Every record below, from first to last: print it exactly as shown.

* * *

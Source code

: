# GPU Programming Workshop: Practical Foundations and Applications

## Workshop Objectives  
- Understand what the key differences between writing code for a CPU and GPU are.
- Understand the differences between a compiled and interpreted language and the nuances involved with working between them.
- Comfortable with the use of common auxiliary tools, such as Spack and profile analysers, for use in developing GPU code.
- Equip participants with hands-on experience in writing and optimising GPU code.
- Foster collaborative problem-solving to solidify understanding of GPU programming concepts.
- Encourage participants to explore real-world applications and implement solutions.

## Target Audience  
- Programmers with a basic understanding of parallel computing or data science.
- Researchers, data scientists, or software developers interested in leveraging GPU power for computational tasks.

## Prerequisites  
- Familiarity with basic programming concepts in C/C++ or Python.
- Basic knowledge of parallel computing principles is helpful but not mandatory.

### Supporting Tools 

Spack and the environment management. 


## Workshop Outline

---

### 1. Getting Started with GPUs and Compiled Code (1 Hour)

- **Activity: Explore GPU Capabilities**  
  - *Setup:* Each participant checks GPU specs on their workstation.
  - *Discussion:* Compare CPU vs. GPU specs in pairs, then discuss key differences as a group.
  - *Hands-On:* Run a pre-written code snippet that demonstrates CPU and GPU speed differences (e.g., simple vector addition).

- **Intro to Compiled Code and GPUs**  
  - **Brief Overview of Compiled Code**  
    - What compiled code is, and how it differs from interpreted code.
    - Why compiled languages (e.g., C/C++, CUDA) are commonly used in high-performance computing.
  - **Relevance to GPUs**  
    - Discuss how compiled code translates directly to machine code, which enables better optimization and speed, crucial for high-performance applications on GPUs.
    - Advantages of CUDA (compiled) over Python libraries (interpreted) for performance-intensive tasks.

* * *

▶ _Exercise response_:
Source code

:# GPU Programming Workshop: Practical Foundations and Applications

## Workshop Objectives  
- Understand what the key differences between writing code for a CPU and GPU are.
- Understand the differences between a compiled and interpreted language and the nuances involved with working between them.
- Comfortable with the use of common auxiliary tools, such as Spack and profile analysers, for use in developing GPU code.
- Equip participants with hands-on experience in writing and optimising GPU code.
- Foster collaborative problem-solving to solidify understanding of GPU programming concepts.
- Encourage participants to explore real-world applications and implement solutions.

## Target Audience  
- Programmers with a basic understanding of parallel computing or data science.
- Researchers, data scientists, or software developers interested in leveraging GPU power for computational tasks.

## Prerequisites  
- Familiarity with basic programming concepts in C/C++ or Python.
- Basic knowledge of parallel computing principles is helpful but not mandatory.

### Supporting Tools 

Spack and the environment management. 


## Workshop Outline

---

### 1. Getting Started with GPUs and Compiled Code (1 Hour)

- **Activity: Explore GPU Capabilities**  
  - *Setup:* Each participant checks GPU specs on their workstation.
  - *Discussion:* Compare CPU vs. GPU specs in pairs, then discuss key differences as a group.
  - *Hands-On:* Run a pre-written code snippet that demonstrates CPU and GPU speed differences (e.g., simple vector addition).

- **Intro to Compiled Code and GPUs**  
  - **Brief Overview of Compiled Code**  
    - What compiled code is, and how it differs from interpreted code.
    - Why compiled languages (e.g., C/C++, CUDA) are commonly used in high-performance computing.
  - **Relevance to GPUs**  
    - Discuss how compiled code translates directly to machine code, which enables better optimization and speed, crucial for high-performance applications on GPUs.
    - Advantages of CUDA (compiled) over Python libraries (interpreted) for performance-intensive tasks.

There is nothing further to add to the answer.